Find the Duplicate Number (Leetcode)

This is a reasonable warm-up question I think, but the performance-related requirement (constant space) is silly. Reading the editorial, well, I have thoughts to share. This is from the archives.

Using this as a warm-up question

class Solution:
    def findDuplicate(self, nums: List[int]) -> int:
        seen = set([])
        for n in nums:
            if n in seen: return n
            seen.add(n)

This presents an approachable-enough setting to discuss performance, and I think things like “find the duplicates” are related to real-world questions. Moreover, there are ready sequels: OK, if they use this “hash table approach”, what about one that can take more time, but less space?

class Solution:
    def findDuplicate(self, nums: List[int]) -> int:
        prev = None
        for n in sorted(nums):
            if prev is None:
                prev = n
            elif prev == n:
                return n
            prev = n

Considering The Leetcode Discussion

The leetcode “editorial” (at least as of June 2023) presents 7 different approaches for the problem. Here are some of my reactions to the editorial. This is my experimental foray into providing a criticism to, what I think is the typical leetcode perspective on questions. I’m not meaning to pick on this particular question.
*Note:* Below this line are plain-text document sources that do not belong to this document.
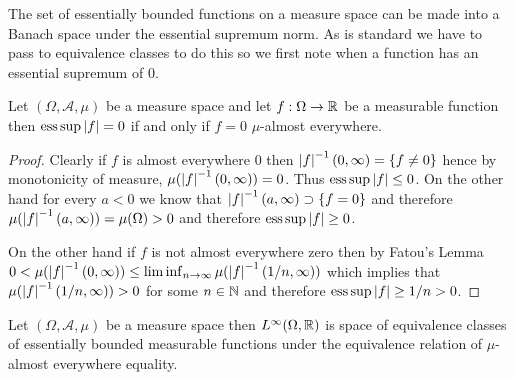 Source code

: The set of essentially bounded functions on a measure space can be made into a Banach space under the essential supremum norm.  As is standard we have to pass to equivalence classes to do this so we first note when a function has an essential supremum of $0$.
\begin{prop}Let $(\Omega, \mathcal{A}, \mu)$ be a measure space and let $f : \Omega \to \mathbb{R}$ be a measurable function then $\operatorname*{ess\,sup} \left \vert f \right \vert = 0$ if and only if $f = 0$ $\mu$-almost everywhere.
\end{prop}
\begin{proof}
Clearly if $f$ is almost everywhere $0$ then $\left \vert f \right \vert^{-1}(0, \infty) = \lbrace f \neq 0 \rbrace$ hence by monotonicity of measure, $\mu(\left \vert f \right \vert^{-1}(0,\infty)) = 0$.  Thus $\operatorname*{ess\,sup} \left \vert f \right \vert \leq 0$.  On the other hand for every $a < 0$ we know that $\left \vert f \right \vert^{-1}(a,\infty) \supset \lbrace f = 0 \rbrace$ and therefore $\mu(\left \vert f \right \vert^{-1}(a,\infty)) = \mu(\Omega) > 0$ and therefore $\operatorname*{ess\,sup} \left \vert f \right \vert \geq 0$.  

On the other hand if $f$ is not almost everywhere zero then by Fatou's Lemma $0 < \mu(\left \vert f \right \vert^{-1}(0,\infty)) \leq \liminf_{n \to \infty} \mu(\left \vert f \right \vert^{-1}(1/n, \infty))$ which implies that $\mu(\left \vert f \right \vert^{-1}(1/n, \infty)) > 0$ for some $n \in \mathbb{N}$ and therefore $\operatorname*{ess\,sup} \left \vert f \right \vert \geq 1/n > 0$.
\end{proof}

\begin{defn}Let $(\Omega, \mathcal{A}, \mu)$ be a measure space then $L^\infty(\Omega, \mathbb{R})$ is space of equivalence classes of essentially bounded measurable functions under the equivalence relation of $\mu$-almost everywhere equality.
\end{defn}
  • “[The problem] is a classic problem” — I’m not sure in what domain this question is a classic. Deduplication in general is very useful, but the particular of this question don’t strike me as something classic. Maybe it’s a common interview question for a certain company? I wish leetcode questions placed their evaluations in more context. It gives the air of secret knowledge (“oh, this is a classic question, and I didn’t know that!”) when I think they’re just… making things up.
  • Approach 3, in which they borrow a bit from each element in the array (and use the range-trick) they say is O(1) space. In practical terms, sure, but what if the array is, say, unsigned shorts and the size of 2^16? You have no bits to borrow; that’s just an example where this is sort of “punning” between theoretical concerns (asymptotic analysis of resource usage) versus practical concerns. Both are fine, but mixing them leads to confusion.
  • The other approaches are fun things to learn, but all (including approach 3) really rely on the particular structure of the input. It’s just unsatisfying.
Interview Questions, Introductory

Two Sum (Leetcode)

This is the classic, literally Leetcode question 1. It’s an OK question. It admits a “naive” solution of try-every-pair, and also enables some deeper thought. I don’t have a good read on whether that deeper thought should be considered expected in an interview setting.

Naive Solution

The naive solution is try-every-pair. This is an accessible example of a concept I like, where we have the explicit object (in our case, an array), but we’re really exploring an implicit object (in our case, a sequence of pairs of elements, those elements drawn from an array). We can be careful about precisely which pairs we’re exploring.

class Solution:
    def twoSum(self, nums: List[int], target: int) -> List[int]:
        for i in range(len(nums)):
            for j in range(len(nums)):
                if i == j:
                    continue
                if nums[i]+nums[j] == target:
                    return [i, j]

Not-Better Solution

The interesting thing is how to derive the better solution. Let’s formulate it in terms of the condition we “care” about, nums[i]+nums[j] == target. With arithmetic, we can say that’s the same condition as: nums[i] == target – nums[j], (we subtracted nums[j] from each side).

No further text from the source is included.